(Supplied entries Opens)

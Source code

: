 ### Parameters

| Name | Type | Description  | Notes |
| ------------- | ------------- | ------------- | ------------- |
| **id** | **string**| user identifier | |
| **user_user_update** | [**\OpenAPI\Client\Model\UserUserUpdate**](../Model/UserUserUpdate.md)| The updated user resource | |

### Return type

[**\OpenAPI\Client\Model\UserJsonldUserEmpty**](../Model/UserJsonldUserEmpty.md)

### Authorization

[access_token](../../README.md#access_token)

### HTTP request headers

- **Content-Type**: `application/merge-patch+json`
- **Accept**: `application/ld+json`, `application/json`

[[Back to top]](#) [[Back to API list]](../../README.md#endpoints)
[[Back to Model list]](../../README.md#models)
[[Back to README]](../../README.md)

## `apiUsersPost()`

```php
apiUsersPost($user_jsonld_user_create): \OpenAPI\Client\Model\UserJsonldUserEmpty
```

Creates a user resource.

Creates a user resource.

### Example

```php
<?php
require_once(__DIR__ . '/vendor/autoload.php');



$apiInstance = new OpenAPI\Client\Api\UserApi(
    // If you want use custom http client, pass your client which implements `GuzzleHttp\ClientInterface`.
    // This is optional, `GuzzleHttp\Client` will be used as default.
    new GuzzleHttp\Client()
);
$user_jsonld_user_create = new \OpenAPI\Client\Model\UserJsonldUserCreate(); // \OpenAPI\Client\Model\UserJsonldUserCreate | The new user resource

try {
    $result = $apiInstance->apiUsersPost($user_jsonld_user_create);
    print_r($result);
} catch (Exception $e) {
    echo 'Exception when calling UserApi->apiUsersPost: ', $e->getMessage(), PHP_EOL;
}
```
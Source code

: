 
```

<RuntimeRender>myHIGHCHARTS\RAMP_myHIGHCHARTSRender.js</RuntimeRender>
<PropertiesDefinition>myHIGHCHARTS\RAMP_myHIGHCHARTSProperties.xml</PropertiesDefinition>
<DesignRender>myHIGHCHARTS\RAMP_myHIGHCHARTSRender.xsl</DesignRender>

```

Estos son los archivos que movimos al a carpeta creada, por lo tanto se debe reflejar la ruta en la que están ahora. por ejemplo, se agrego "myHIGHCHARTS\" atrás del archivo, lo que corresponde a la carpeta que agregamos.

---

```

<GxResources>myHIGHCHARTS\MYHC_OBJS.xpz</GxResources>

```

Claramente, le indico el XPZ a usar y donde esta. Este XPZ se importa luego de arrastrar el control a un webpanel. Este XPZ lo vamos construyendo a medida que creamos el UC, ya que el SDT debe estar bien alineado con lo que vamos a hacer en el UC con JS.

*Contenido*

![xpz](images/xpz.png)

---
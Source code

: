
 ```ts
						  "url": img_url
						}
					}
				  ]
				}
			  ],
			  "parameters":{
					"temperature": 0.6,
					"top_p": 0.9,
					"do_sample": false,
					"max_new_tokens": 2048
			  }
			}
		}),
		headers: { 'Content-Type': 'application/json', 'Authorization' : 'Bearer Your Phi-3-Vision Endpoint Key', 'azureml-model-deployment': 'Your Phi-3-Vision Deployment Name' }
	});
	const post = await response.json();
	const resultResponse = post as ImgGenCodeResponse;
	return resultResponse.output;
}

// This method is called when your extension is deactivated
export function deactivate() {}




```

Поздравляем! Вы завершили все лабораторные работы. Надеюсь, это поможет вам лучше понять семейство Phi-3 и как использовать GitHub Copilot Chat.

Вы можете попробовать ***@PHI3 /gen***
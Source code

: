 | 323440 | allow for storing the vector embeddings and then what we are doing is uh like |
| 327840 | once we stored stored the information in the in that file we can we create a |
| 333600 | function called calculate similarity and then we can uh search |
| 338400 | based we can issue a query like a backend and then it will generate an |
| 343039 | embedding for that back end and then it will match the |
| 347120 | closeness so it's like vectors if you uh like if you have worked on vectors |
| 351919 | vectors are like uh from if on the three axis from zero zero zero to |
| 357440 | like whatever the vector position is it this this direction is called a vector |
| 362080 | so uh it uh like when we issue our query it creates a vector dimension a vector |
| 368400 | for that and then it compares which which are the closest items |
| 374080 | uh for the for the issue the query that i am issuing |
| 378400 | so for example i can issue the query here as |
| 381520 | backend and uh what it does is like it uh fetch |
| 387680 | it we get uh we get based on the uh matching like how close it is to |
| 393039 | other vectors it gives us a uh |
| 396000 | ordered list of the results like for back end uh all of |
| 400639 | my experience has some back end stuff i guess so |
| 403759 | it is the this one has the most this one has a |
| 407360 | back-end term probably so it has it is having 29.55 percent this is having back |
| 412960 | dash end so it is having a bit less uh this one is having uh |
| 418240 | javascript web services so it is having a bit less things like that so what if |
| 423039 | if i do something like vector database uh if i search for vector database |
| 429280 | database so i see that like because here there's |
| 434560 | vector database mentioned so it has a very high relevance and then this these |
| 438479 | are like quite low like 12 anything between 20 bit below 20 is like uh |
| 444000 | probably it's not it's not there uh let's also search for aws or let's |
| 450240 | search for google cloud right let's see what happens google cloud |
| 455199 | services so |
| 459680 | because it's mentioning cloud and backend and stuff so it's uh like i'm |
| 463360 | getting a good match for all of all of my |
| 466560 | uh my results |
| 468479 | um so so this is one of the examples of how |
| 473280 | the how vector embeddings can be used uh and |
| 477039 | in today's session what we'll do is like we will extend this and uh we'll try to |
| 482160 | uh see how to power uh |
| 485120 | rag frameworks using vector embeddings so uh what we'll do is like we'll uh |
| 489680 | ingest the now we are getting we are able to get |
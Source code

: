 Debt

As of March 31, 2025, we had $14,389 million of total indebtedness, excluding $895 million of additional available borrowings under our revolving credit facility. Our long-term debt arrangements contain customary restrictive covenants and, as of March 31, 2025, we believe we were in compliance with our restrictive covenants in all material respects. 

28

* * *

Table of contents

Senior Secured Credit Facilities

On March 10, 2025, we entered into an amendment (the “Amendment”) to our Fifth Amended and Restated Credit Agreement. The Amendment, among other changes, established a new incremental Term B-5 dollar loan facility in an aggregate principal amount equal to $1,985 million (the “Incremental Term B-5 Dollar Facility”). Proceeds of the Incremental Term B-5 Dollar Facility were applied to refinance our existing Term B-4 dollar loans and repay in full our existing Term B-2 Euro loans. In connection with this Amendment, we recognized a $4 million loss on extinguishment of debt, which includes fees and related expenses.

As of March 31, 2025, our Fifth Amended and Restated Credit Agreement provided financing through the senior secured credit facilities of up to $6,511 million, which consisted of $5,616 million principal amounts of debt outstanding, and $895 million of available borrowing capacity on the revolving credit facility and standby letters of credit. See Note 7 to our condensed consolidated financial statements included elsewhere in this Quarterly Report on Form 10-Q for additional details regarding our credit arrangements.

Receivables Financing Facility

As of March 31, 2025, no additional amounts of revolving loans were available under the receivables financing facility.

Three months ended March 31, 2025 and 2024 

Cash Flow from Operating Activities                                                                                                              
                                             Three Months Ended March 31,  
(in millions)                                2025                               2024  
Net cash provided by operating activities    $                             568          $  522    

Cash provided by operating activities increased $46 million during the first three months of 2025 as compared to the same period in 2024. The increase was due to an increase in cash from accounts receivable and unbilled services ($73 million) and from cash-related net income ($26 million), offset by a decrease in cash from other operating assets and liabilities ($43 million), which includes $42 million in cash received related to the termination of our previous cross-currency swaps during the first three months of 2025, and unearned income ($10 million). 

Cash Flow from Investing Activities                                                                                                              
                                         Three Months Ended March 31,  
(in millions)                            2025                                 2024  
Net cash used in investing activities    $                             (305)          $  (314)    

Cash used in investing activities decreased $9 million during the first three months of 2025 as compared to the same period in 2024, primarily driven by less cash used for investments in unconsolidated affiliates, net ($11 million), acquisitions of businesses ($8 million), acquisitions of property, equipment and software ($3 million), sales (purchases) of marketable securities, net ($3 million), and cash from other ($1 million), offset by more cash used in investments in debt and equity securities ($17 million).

(Supplied entries Closes)

**Exercise**
Copy whichever lines above contain the string "other".

**Exercise solution**
| 393039 | other vectors it gives us a uh |
On March 10, 2025, we entered into an amendment (the “Amendment”) to our Fifth Amended and Restated Credit Agreement. The Amendment, among other changes, established a new incremental Term B-5 dollar loan facility in an aggregate principal amount equal to $1,985 million (the “Incremental Term B-5 Dollar Facility”). Proceeds of the Incremental Term B-5 Dollar Facility were applied to refinance our existing Term B-4 dollar loans and repay in full our existing Term B-2 Euro loans. In connection with this Amendment, we recognized a $4 million loss on extinguishment of debt, which includes fees and related expenses.
Cash provided by operating activities increased $46 million during the first three months of 2025 as compared to the same period in 2024. The increase was due to an increase in cash from accounts receivable and unbilled services ($73 million) and from cash-related net income ($26 million), offset by a decrease in cash from other operating assets and liabilities ($43 million), which includes $42 million in cash received related to the termination of our previous cross-currency swaps during the first three months of 2025, and unearned income ($10 million). 
Cash used in investing activities decreased $9 million during the first three months of 2025 as compared to the same period in 2024, primarily driven by less cash used for investments in unconsolidated affiliates, net ($11 million), acquisitions of businesses ($8 million), acquisitions of property, equipment and software ($3 million), sales (purchases) of marketable securities, net ($3 million), and cash from other ($1 million), offset by more cash used in investments in debt and equity securities ($17 million).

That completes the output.